Big tech companies agree to not ruin your electric bill with AI data centers

Today the White House announced that several major players in tech and AI have agreed to steps that will prevent electricity costs from rising due to data centers. Under this Ratepayer Protection Pledge, companies are agreeing to practices that aim to protect residents from seeing higher electricity costs as more businesses build power-hungry data centers. Amazon, Google, Meta, Microsoft, OpenAI, Oracle, and XAI have all apparently signed on. Some participants – Amazon, Google and Meta – issued conveniently timed press releases patting themselves on the back for their participation and touting what other policies they have in place to mitigate the negative impacts of data center construction.

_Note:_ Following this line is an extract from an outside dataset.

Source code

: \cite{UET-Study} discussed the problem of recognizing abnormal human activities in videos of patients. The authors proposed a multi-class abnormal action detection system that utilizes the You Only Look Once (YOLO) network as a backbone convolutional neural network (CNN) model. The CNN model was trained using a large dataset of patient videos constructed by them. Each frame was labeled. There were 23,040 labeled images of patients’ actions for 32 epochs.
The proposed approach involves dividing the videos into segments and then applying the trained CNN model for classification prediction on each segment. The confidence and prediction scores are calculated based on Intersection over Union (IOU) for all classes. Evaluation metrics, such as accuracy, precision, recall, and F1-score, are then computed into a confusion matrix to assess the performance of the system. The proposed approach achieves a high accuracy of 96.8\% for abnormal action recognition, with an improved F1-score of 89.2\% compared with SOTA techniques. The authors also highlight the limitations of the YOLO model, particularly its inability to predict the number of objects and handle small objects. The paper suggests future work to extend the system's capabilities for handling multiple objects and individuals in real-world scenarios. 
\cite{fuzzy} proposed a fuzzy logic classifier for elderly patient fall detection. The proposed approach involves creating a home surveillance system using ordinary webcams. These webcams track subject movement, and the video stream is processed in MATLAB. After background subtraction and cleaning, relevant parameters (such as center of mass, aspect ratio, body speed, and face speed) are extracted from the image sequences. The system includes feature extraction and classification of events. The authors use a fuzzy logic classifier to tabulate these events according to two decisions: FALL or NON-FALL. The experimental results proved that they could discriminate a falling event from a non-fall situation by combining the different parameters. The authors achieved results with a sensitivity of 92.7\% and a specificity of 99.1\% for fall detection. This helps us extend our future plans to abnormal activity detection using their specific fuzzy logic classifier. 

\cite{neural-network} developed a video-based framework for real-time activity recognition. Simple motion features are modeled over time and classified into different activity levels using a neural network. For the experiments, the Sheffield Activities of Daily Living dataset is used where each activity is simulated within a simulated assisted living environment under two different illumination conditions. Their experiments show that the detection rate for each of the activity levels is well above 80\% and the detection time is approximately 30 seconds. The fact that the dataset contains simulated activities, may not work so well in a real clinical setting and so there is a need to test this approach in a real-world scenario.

Key provisions of the federal pledge include tech companies agreeing to “build, bring in, or buy the new generation resources and electricity needed to meet their new energy demands, while paying the full cost of those resources.” It is also claimed that they will pay for any necessary electricity infrastructure upgrades and will operate under separate rate structures for electricity, which will see payments whether the business uses that electricity or not.

The pledge does not appear to be any kind of binding agreement and there is no discussion of enforcement or penalties for companies that do not respect the stipulated provisions. It does not address any other impacts that data centers and AI developments may have on local communities, on other utilities and resources, or on access to critical computing elements such as RAM.